C-style for loop in Bash Scripting - Time & Space Complexity
When we use a C-style for loop in bash, it is important to know how the time it takes to run changes as we increase the number of loop steps.
We want to find out how the total work grows when the loop runs more times.
Analyze the time complexity of the following code snippet.
for (( i=0; i<N; i++ )); do
echo "Step $i"
done
This code runs a loop from 0 up to N-1, printing a message each time.
Identify the loops, recursion, array traversals that repeat.
- Primary operation: The loop runs the echo command once per iteration.
- How many times: Exactly N times, where N is the input size.
As N grows, the number of times the loop runs grows the same way.

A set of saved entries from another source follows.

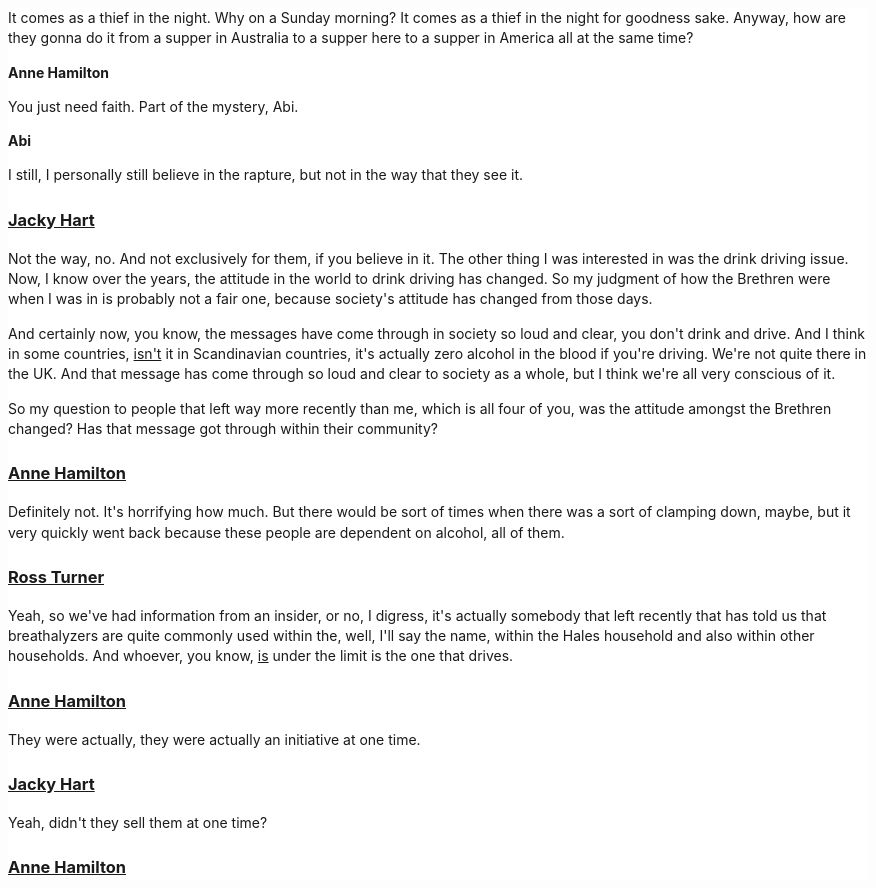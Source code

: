 It comes as a thief in the night. Why on a Sunday morning? It comes as a thief in the night for goodness sake. Anyway, how are they gonna do it from a supper in Australia to a supper here to a supper in America all at the same time? 

**Anne Hamilton**

You just need faith. Part of the mystery, Abi. 

**Abi**

I still, I personally still believe in the rapture, but not in the way that they see it.

### [**Jacky Hart**](https://www.youtube.com/watch?v=JNABPuAhJQo&t=2421s)

Not the way, no. And not exclusively for them, if you believe in it. The other thing I was interested in was the drink driving issue. Now, I know over the years, the attitude in the world to drink driving has changed. So my judgment of how the Brethren were when I was in is probably not a fair one, because society's attitude has changed from those days.

And certainly now, you know, the messages have come through in society so loud and clear, you don't drink and drive. And I think in some countries, [isn't](https://www.youtube.com/watch?v=JNABPuAhJQo&t=2456s) it in Scandinavian countries, it's actually zero alcohol in the blood if you're driving. We're not quite there in the UK. And that message has come through so loud and clear to society as a whole, but I think we're all very conscious of it.

So my question to people that left way more recently than me, which is all four of you, was the attitude amongst the Brethren changed? Has that message got through within their community?

### [**Anne Hamilton**](https://www.youtube.com/watch?v=JNABPuAhJQo&t=2485s)

Definitely not. It's horrifying how much. But there would be sort of times when there was a sort of clamping down, maybe, but it very quickly went back because these people are dependent on alcohol, all of them.

### [**Ross Turner**](https://www.youtube.com/watch?v=JNABPuAhJQo&t=2506s)

Yeah, so we've had information from an insider, or no, I digress, it's actually somebody that left recently that has told us that breathalyzers are quite commonly used within the, well, I'll say the name, within the Hales household and also within other households. And whoever, you know, [is](https://www.youtube.com/watch?v=JNABPuAhJQo&t=2536s) under the limit is the one that drives.

### [**Anne Hamilton**](https://www.youtube.com/watch?v=JNABPuAhJQo&t=2538s)

They were actually, they were actually an initiative at one time.

### [**Jacky Hart**](https://www.youtube.com/watch?v=JNABPuAhJQo&t=2542s)

Yeah, didn't they sell them at one time?

### [**Anne Hamilton**](https://www.youtube.com/watch?v=JNABPuAhJQo&t=2545s)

| Input Size (N) | Approx. Operations |
|---|---|
| 10 | 10 echo commands |
| 100 | 100 echo commands |
| 1000 | 1000 echo commands |
Pattern observation: The work grows directly in proportion to N. Double N, double the work.
Time Complexity: O(N)
This means the time to finish grows linearly as the number of loop steps increases.
[X] Wrong: "The loop runs in constant time because it just prints one line."
[OK] Correct: Even though each step is simple, the loop runs N times, so total time grows with N, not fixed.
Understanding how loops affect time helps you explain your code clearly and shows you can think about efficiency, a skill valued in many scripting tasks.
"What if we added a nested C-style for loop inside this loop? How would the time complexity change?"